Kashyap Patel, MD: Sure. There are 2 perspectives. One is we’ve walk this path. So we, being in the Oncology Care Model, adopted biosimilars early on. And as a case study, I presented our findings both at the [American Society of Clinical Oncology, ASCO] quality care symposium in Phoenix, Arizona, as well as at multiple meetings. We have been able to reduce the cost of care. In the first year we saved $34,000. That doesn’t sound like a whole lot of money, but actually, for my practice size, that’s the amount of money that came back from [The Center for Medicare & Medicaid Innovation, CMMI] as a shared savings.

We put that money back into hiring additional nurses, so we’re able to improve access because for us to expand access to same-day walk-in patients, we need to have extra money to hire employees. So the savings that we achieved, that came back to us from CMMI, we put it back into the practice for hiring more employees, so we are able to improve access indirectly, through putting money back into the system as we just said. Patients’ out-of-pocket costs have gone down.
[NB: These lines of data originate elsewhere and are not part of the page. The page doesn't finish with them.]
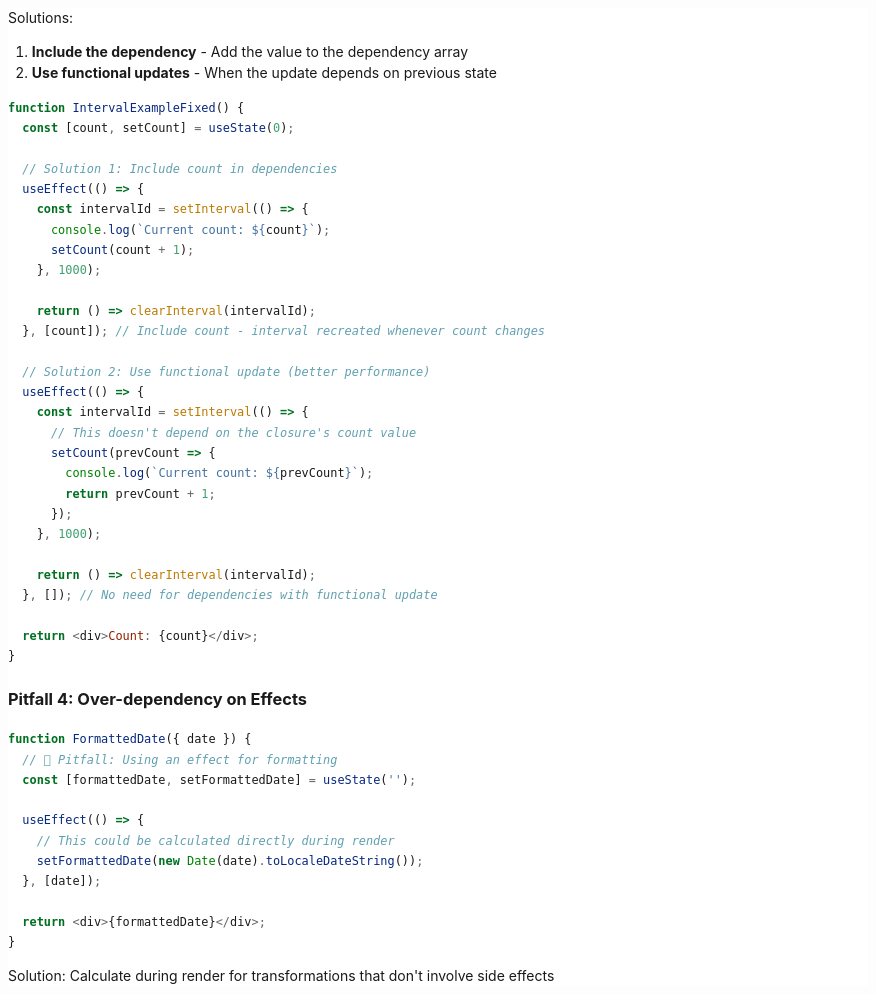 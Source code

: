 Solutions:

1. **Include the dependency** - Add the value to the dependency array
2. **Use functional updates** - When the update depends on previous state

```javascript
function IntervalExampleFixed() {
  const [count, setCount] = useState(0);
  
  // Solution 1: Include count in dependencies
  useEffect(() => {
    const intervalId = setInterval(() => {
      console.log(`Current count: ${count}`);
      setCount(count + 1);
    }, 1000);
  
    return () => clearInterval(intervalId);
  }, [count]); // Include count - interval recreated whenever count changes
  
  // Solution 2: Use functional update (better performance)
  useEffect(() => {
    const intervalId = setInterval(() => {
      // This doesn't depend on the closure's count value
      setCount(prevCount => {
        console.log(`Current count: ${prevCount}`);
        return prevCount + 1;
      });
    }, 1000);
  
    return () => clearInterval(intervalId);
  }, []); // No need for dependencies with functional update
  
  return <div>Count: {count}</div>;
}
```

### Pitfall 4: Over-dependency on Effects

```javascript
function FormattedDate({ date }) {
  // 🔴 Pitfall: Using an effect for formatting
  const [formattedDate, setFormattedDate] = useState('');
  
  useEffect(() => {
    // This could be calculated directly during render
    setFormattedDate(new Date(date).toLocaleDateString());
  }, [date]);
  
  return <div>{formattedDate}</div>;
}
```

Solution: Calculate during render for transformations that don't involve side effects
And I remember 2 studies. One actually was specific to the product you mentioned, Carlos, Zarxio, where they showed that over the next 5 years, patients’ out-of-pocket costs, the total across the country, could be down by close to $34 million. The same study also mentioned that CMS would save close to $100 million and commercial payers would save close to $80 million dollars, give or take a little bit here or there.

But from a much more holistic perspective, every day we see a different announcement from the CMS regarding drug prices. We have the International Pricing Index as one of the models. Flat fees could be another possible alternative. You could have mandatory alternative payment models that are selected for the geographic areas. I think we have once-in-a-lifetime opportunity to address the drug pricing, and that is to use the biosimilars.

When you look at the RAND Corporation’s projections, they project that appropriate assimilation of biosimilars in the US healthcare space could save close to $50 billion in the next 10 years. We look at Dr Miller from Express Scripts: he wrote about 4 years back that appropriate assimilation of biosimilars in the mainstream space for patients’ treatment—either at infusion centers or in a hospital—could save anywhere between $100 billion to $250 billion over 10 years…beginning in 2020. So the number speaks for itself. My own case study says that there’s a significant savings that could be achieved.

But the tough job is when the FDA is doing its job and you are doing your job. Where I see there’s a silo is we need to educate the true stakeholders and the boots on the ground about extrapolation, safety, and what the class of drug is, and you have to do it for only 1 drug. Once you’re able to successfully implement strategies between the physicians, pharmacists, the PBMs [pharmacy benefit managers], commercial payers, advantage plans, and CMS, take 2019 or 2020 to put every possible effort into putting source and strategy into place. Second-drug start-up would not be a problem, I think. But next year will determine whether we are going to have biosimilars, as a class, succeed or fail, and I think the stakes are way too high. We cannot afford to make a mistake at this juncture.